• _Required action_: Set all the entries down once more, with nothing altered.

[Data entries]
*****
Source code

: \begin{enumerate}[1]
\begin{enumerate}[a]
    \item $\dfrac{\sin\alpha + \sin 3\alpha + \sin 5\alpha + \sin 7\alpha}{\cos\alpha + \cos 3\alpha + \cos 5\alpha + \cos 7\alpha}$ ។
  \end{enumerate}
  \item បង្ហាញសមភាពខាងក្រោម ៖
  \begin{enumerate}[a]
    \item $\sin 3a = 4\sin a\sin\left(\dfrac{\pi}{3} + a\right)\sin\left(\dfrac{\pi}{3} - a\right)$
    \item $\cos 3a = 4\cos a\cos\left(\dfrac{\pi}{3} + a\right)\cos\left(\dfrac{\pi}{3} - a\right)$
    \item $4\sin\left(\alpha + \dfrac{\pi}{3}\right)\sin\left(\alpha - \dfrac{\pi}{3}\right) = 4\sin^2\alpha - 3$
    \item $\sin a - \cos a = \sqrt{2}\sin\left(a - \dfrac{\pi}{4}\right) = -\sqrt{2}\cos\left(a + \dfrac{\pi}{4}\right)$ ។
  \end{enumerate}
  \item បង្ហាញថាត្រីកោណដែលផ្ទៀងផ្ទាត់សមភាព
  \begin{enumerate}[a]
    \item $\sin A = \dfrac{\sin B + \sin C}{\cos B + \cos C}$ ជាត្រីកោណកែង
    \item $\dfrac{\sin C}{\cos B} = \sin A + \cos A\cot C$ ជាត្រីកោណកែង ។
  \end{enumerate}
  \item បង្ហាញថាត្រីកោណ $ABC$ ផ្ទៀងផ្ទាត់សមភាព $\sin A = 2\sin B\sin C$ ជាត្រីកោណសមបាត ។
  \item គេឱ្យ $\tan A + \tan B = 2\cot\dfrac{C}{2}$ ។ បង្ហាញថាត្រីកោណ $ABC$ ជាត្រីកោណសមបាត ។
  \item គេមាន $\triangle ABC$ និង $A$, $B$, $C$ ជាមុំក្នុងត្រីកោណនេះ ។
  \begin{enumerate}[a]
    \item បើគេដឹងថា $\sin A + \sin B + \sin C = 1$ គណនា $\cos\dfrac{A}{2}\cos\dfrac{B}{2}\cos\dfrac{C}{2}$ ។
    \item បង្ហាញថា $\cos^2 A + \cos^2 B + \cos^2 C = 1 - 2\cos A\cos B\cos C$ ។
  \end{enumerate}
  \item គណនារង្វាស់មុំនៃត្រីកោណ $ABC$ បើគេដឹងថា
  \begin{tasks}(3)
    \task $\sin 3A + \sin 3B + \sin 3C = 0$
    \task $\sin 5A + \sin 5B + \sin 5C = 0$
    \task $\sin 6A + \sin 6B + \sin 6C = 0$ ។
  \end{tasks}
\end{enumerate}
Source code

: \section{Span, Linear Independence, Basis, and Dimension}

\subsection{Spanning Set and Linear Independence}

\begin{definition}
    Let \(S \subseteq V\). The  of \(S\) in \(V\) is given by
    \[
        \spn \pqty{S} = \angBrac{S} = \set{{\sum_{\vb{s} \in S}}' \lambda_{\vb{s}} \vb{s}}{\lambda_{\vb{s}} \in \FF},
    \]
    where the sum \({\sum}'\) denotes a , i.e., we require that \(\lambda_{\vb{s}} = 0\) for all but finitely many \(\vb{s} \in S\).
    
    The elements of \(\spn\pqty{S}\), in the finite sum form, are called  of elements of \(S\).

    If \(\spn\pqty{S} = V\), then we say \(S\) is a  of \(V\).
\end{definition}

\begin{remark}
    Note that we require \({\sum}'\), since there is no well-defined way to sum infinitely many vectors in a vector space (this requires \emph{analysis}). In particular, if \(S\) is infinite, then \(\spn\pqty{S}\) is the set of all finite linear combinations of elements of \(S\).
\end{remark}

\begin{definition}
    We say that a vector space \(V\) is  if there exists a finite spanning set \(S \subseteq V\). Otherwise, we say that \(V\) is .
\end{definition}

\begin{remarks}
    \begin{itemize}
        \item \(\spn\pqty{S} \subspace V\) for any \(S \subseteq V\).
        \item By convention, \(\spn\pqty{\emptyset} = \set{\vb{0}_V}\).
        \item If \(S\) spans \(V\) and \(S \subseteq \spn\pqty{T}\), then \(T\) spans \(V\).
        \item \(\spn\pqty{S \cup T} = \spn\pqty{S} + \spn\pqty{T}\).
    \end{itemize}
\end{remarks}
*****
• _Output of the exercise_:
Source code

: \begin{enumerate}[1]
\begin{enumerate}[a]
    \item $\dfrac{\sin\alpha + \sin 3\alpha + \sin 5\alpha + \sin 7\alpha}{\cos\alpha + \cos 3\alpha + \cos 5\alpha + \cos 7\alpha}$ ។
  \end{enumerate}
  \item បង្ហាញសមភាពខាងក្រោម ៖
  \begin{enumerate}[a]
    \item $\sin 3a = 4\sin a\sin\left(\dfrac{\pi}{3} + a\right)\sin\left(\dfrac{\pi}{3} - a\right)$
    \item $\cos 3a = 4\cos a\cos\left(\dfrac{\pi}{3} + a\right)\cos\left(\dfrac{\pi}{3} - a\right)$
    \item $4\sin\left(\alpha + \dfrac{\pi}{3}\right)\sin\left(\alpha - \dfrac{\pi}{3}\right) = 4\sin^2\alpha - 3$
    \item $\sin a - \cos a = \sqrt{2}\sin\left(a - \dfrac{\pi}{4}\right) = -\sqrt{2}\cos\left(a + \dfrac{\pi}{4}\right)$ ។
  \end{enumerate}
  \item បង្ហាញថាត្រីកោណដែលផ្ទៀងផ្ទាត់សមភាព
  \begin{enumerate}[a]
    \item $\sin A = \dfrac{\sin B + \sin C}{\cos B + \cos C}$ ជាត្រីកោណកែង
    \item $\dfrac{\sin C}{\cos B} = \sin A + \cos A\cot C$ ជាត្រីកោណកែង ។
  \end{enumerate}
  \item បង្ហាញថាត្រីកោណ $ABC$ ផ្ទៀងផ្ទាត់សមភាព $\sin A = 2\sin B\sin C$ ជាត្រីកោណសមបាត ។
  \item គេឱ្យ $\tan A + \tan B = 2\cot\dfrac{C}{2}$ ។ បង្ហាញថាត្រីកោណ $ABC$ ជាត្រីកោណសមបាត ។
  \item គេមាន $\triangle ABC$ និង $A$, $B$, $C$ ជាមុំក្នុងត្រីកោណនេះ ។
  \begin{enumerate}[a]
    \item បើគេដឹងថា $\sin A + \sin B + \sin C = 1$ គណនា $\cos\dfrac{A}{2}\cos\dfrac{B}{2}\cos\dfrac{C}{2}$ ។
    \item បង្ហាញថា $\cos^2 A + \cos^2 B + \cos^2 C = 1 - 2\cos A\cos B\cos C$ ។
  \end{enumerate}
  \item គណនារង្វាស់មុំនៃត្រីកោណ $ABC$ បើគេដឹងថា
  \begin{tasks}(3)
    \task $\sin 3A + \sin 3B + \sin 3C = 0$
    \task $\sin 5A + \sin 5B + \sin 5C = 0$
    \task $\sin 6A + \sin 6B + \sin 6C = 0$ ។
  \end{tasks}
\end{enumerate}
Source code

: \section{Span, Linear Independence, Basis, and Dimension}

\subsection{Spanning Set and Linear Independence}

\begin{definition}
    Let \(S \subseteq V\). The  of \(S\) in \(V\) is given by
    \[
        \spn \pqty{S} = \angBrac{S} = \set{{\sum_{\vb{s} \in S}}' \lambda_{\vb{s}} \vb{s}}{\lambda_{\vb{s}} \in \FF},
    \]
    where the sum \({\sum}'\) denotes a , i.e., we require that \(\lambda_{\vb{s}} = 0\) for all but finitely many \(\vb{s} \in S\).
    
    The elements of \(\spn\pqty{S}\), in the finite sum form, are called  of elements of \(S\).

    If \(\spn\pqty{S} = V\), then we say \(S\) is a  of \(V\).
\end{definition}

\begin{remark}
    Note that we require \({\sum}'\), since there is no well-defined way to sum infinitely many vectors in a vector space (this requires \emph{analysis}). In particular, if \(S\) is infinite, then \(\spn\pqty{S}\) is the set of all finite linear combinations of elements of \(S\).
\end{remark}

\begin{definition}
    We say that a vector space \(V\) is  if there exists a finite spanning set \(S \subseteq V\). Otherwise, we say that \(V\) is .
\end{definition}

\begin{remarks}
    \begin{itemize}
        \item \(\spn\pqty{S} \subspace V\) for any \(S \subseteq V\).
        \item By convention, \(\spn\pqty{\emptyset} = \set{\vb{0}_V}\).
        \item If \(S\) spans \(V\) and \(S \subseteq \spn\pqty{T}\), then \(T\) spans \(V\).
        \item \(\spn\pqty{S \cup T} = \spn\pqty{S} + \spn\pqty{T}\).
    \end{itemize}
\end{remarks}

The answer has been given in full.